**DESCRIPTION OF THE TASK:**
Extract all lines in the data that contain the word "hard".

START EXERCISE INPUTS

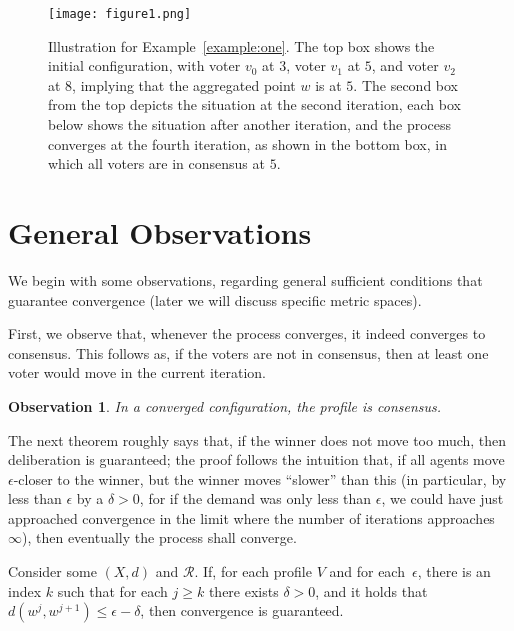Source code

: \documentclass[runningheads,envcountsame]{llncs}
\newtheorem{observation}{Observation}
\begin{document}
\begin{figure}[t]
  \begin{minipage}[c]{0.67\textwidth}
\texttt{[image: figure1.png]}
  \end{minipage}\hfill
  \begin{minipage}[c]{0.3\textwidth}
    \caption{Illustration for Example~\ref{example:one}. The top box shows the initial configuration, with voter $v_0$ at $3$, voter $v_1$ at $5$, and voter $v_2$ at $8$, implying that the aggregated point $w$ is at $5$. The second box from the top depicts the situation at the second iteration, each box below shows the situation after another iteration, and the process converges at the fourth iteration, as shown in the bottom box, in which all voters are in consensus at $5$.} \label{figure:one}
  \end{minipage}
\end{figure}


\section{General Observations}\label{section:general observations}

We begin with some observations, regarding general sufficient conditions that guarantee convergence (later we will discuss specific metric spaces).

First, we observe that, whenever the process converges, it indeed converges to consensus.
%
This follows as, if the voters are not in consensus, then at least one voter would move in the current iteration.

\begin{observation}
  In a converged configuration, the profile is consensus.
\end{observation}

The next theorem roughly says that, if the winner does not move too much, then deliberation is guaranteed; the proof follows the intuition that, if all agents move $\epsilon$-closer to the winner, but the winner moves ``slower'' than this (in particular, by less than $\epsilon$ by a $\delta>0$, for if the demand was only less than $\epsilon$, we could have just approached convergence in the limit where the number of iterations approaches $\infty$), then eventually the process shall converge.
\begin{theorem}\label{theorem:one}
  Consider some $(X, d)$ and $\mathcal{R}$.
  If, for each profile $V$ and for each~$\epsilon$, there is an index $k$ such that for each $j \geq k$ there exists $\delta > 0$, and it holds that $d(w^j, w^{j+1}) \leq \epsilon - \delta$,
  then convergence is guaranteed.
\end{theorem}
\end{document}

END EXERCISE INPUTS
START EXERCISE INPUTS

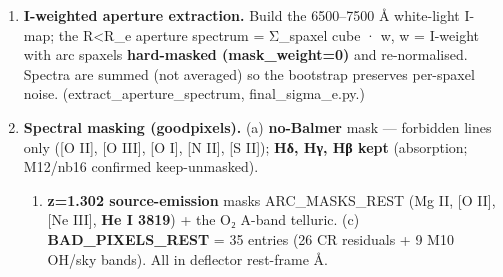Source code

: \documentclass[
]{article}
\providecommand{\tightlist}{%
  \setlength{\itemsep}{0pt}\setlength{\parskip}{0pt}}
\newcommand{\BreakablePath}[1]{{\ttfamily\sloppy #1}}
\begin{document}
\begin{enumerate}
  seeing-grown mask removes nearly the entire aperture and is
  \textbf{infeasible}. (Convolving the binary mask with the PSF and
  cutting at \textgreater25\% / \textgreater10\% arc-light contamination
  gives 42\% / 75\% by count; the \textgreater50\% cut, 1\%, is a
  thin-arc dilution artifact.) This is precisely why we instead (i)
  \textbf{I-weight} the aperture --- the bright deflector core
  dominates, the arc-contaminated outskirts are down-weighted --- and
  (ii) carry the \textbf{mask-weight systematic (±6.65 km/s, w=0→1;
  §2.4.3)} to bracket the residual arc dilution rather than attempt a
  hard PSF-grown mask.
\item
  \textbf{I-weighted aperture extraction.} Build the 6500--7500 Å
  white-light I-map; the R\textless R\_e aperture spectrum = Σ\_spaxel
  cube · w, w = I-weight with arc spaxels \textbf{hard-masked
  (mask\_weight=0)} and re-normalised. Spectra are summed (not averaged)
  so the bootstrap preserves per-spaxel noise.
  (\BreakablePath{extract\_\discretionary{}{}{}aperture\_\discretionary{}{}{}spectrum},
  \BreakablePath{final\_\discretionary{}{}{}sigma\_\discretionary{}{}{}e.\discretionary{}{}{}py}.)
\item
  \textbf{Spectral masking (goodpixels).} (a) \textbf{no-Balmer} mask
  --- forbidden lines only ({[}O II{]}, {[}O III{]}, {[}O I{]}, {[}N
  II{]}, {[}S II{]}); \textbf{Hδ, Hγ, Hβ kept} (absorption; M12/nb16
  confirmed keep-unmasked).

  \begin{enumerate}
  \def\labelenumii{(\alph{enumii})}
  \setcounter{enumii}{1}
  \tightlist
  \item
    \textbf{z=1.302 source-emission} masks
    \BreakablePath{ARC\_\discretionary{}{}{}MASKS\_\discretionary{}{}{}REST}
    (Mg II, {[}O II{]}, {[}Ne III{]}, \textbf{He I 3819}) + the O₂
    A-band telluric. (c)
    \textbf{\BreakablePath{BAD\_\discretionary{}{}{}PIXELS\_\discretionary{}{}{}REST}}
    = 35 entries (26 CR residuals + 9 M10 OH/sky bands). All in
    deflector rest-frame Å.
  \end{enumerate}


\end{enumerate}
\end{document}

END EXERCISE INPUTS

**SOLUTION TO THIS EXERCISE:**
  hard PSF-grown mask.
  cube · w, w = I-weight with arc spaxels \textbf{hard-masked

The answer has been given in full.